Oustaz Assane Seck est surveillant. ‘’C’est grave ce qu’ils ont fait. Moi je me demande si ces gens réfléchissent ! Comment on peut jeter des grenades lacrymogènes devant un établissement alors que des enfants sont en train de faire un examen ?’’ A peine a-t-il terminé que Doudou Mbaye, correcteur, trouvé dans la salle des profs au chevet des enfants évanouis, embouche la même trompette de désolation : ‘’C’est honteux ! C’est inadmissible ! Heureusement que c’est arrivé au moment où les élèves sont en pause. Nous espérons que les choses vont se calmer avant la reprise parce qu’on ne peut pas travailler dans ces conditions’’. Mais plus de peur que de mal, les victimes, au nombre de trois, allongées sur les fauteuils de la grande salle, reprennent de plus en plus leurs esprits. Pour elle, le baccalauréat de 2017, ce sera aussi les gaz lacrymogènes.

Omar Sarr malmené par les flics

Le Secrétaire général adjoint du Parti démocratique sénégalais, lui non plus n’a pas été épargné.
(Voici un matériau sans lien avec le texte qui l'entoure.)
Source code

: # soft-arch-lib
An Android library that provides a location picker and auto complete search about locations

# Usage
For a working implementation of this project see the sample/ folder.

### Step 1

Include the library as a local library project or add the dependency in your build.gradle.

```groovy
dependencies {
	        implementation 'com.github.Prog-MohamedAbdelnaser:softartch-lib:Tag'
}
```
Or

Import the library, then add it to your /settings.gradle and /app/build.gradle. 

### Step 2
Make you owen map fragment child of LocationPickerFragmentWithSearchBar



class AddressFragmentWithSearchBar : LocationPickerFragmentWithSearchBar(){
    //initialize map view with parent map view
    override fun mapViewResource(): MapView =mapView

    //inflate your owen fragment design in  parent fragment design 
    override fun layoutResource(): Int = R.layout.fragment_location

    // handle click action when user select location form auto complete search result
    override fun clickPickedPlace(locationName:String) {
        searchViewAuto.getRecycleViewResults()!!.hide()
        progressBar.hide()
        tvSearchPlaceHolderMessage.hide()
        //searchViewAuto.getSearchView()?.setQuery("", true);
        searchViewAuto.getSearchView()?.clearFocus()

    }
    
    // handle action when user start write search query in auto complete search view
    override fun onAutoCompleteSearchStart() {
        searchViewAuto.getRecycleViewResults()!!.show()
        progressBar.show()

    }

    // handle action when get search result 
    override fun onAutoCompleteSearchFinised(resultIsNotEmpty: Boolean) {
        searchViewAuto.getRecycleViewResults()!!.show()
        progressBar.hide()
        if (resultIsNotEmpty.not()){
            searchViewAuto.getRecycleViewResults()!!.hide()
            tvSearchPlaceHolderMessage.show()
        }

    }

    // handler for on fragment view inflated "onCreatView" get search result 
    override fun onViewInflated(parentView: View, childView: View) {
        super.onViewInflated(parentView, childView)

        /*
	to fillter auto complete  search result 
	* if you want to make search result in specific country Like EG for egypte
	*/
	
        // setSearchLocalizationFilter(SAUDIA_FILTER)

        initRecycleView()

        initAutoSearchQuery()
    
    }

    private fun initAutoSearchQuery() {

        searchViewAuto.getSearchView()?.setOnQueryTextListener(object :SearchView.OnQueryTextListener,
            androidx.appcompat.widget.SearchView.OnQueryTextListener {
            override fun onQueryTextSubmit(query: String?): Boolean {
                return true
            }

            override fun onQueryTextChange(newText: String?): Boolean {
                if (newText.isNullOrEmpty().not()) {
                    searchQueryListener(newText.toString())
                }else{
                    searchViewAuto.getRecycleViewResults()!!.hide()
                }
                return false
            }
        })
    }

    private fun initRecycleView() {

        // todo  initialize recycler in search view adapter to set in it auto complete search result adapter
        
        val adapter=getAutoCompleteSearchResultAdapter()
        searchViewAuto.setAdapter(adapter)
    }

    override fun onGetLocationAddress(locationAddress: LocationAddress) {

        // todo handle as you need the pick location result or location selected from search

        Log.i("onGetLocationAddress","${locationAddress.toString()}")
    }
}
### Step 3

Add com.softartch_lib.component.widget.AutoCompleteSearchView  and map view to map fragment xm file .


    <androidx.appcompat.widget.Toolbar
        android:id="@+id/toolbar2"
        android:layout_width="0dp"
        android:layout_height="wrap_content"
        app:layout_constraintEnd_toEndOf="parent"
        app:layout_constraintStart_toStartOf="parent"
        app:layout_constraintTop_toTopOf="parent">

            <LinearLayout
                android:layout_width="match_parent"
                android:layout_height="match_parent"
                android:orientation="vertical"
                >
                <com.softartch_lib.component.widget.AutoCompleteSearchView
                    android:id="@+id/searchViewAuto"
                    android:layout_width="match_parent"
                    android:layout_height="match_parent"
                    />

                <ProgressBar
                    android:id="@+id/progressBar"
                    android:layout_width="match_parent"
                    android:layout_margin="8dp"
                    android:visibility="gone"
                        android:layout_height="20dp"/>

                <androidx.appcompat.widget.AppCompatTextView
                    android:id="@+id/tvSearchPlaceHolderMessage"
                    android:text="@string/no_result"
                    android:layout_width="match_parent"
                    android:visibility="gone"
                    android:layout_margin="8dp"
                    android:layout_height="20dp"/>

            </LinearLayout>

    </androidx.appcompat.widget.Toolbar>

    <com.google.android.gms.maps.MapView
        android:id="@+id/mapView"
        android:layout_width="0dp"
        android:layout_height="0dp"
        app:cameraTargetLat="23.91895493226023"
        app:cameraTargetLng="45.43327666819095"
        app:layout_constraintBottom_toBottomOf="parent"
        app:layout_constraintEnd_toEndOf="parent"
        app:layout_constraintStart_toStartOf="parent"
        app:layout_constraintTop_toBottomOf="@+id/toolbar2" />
S’interposant à l’exclusion de jeunes qui étaient venus assister à la séance plénière, il fut bousculé, contraint de sortir de l’Hémicycle parce qu’il voulait s’adresser à des journalistes. Le pauvre, en costume bleu sombre, assorti d’une cravate mauve, n’avait que sa voix aigue pour crier dans le brouhaha indescriptible : ‘’Vous n’avez pas le droit de les expulser. Ils sont dans leurs droits. Ils sont des citoyens. Ils ne sont pas des chiens. Ces jeunes sont juste venus assister au débat. C’est une dictature qui se met en place. Il n’y a plus de débat. La démocratie est à terre. Il faut que les populations se préparent pour la prochaine bataille. C’est du jamais vu ici à l’Assemblée. On dirait que l’Assemblée est devenue un camp militaire ou policier. Vous voyez, ils sont en train de me chasser alors que je suis un représentant du peuple’’. Malgré sa hargne, il n’a pu empêcher le déroulement du vote.

REACTIONS

MAMADOU LAMINE DIALLO (COORDONNATEUR DE LA COALITION GAGNANTE)

‘’La lutte va continuer sur le plan du droit et de la politique’’

‘’Comme vous le voyez, nous assistons à un état de siège. Ils empêchent les Sénégalais d’accéder à l’Assemblée ; ils brutalisent des députés. La majorité a peur. L’heure est grave et tout le monde doit en prendre conscience. Cette loi remet en cause le secret du vote, alors que c’est la base de la démocratie sénégalaise. C’est ce qui est ressorti du code consensuel de 1992. Cette loi veut que personne ne sache pour qui j’ai voté, pour qui je n’ai pas voté.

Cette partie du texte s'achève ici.